## EXERCISE INSTRUCTIONS
Your answer should consist of each line below that includes the word "information".
DATA TO PROCESS: Begin
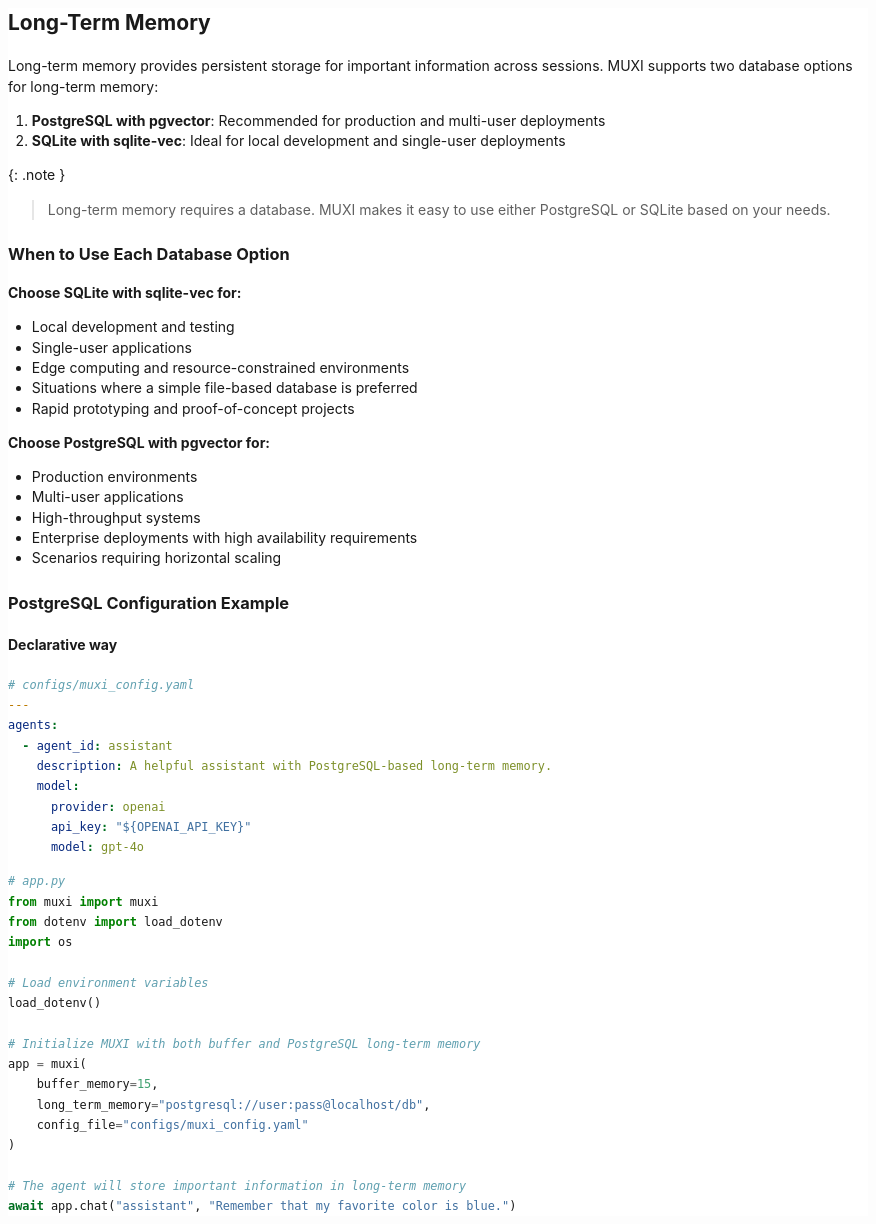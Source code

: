 ## Long-Term Memory

Long-term memory provides persistent storage for important information across sessions. MUXI supports two database options for long-term memory:

1. **PostgreSQL with pgvector**: Recommended for production and multi-user deployments
2. **SQLite with sqlite-vec**: Ideal for local development and single-user deployments

{: .note }
> Long-term memory requires a database. MUXI makes it easy to use either PostgreSQL or SQLite based on your needs.

### When to Use Each Database Option

**Choose SQLite with sqlite-vec for:**
- Local development and testing
- Single-user applications
- Edge computing and resource-constrained environments
- Situations where a simple file-based database is preferred
- Rapid prototyping and proof-of-concept projects

**Choose PostgreSQL with pgvector for:**
- Production environments
- Multi-user applications
- High-throughput systems
- Enterprise deployments with high availability requirements
- Scenarios requiring horizontal scaling

### PostgreSQL Configuration Example

<h4>Declarative way</h4>

```yaml
# configs/muxi_config.yaml
---
agents:
  - agent_id: assistant
    description: A helpful assistant with PostgreSQL-based long-term memory.
    model:
      provider: openai
      api_key: "${OPENAI_API_KEY}"
      model: gpt-4o
```

```python
# app.py
from muxi import muxi
from dotenv import load_dotenv
import os

# Load environment variables
load_dotenv()

# Initialize MUXI with both buffer and PostgreSQL long-term memory
app = muxi(
    buffer_memory=15,
    long_term_memory="postgresql://user:pass@localhost/db",
    config_file="configs/muxi_config.yaml"
)

# The agent will store important information in long-term memory
await app.chat("assistant", "Remember that my favorite color is blue.")
```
DATA TO PROCESS: End
## SOLUTION TO THE EXERCISE
Long-term memory provides persistent storage for important information across sessions. MUXI supports two database options for long-term memory:
# The agent will store important information in long-term memory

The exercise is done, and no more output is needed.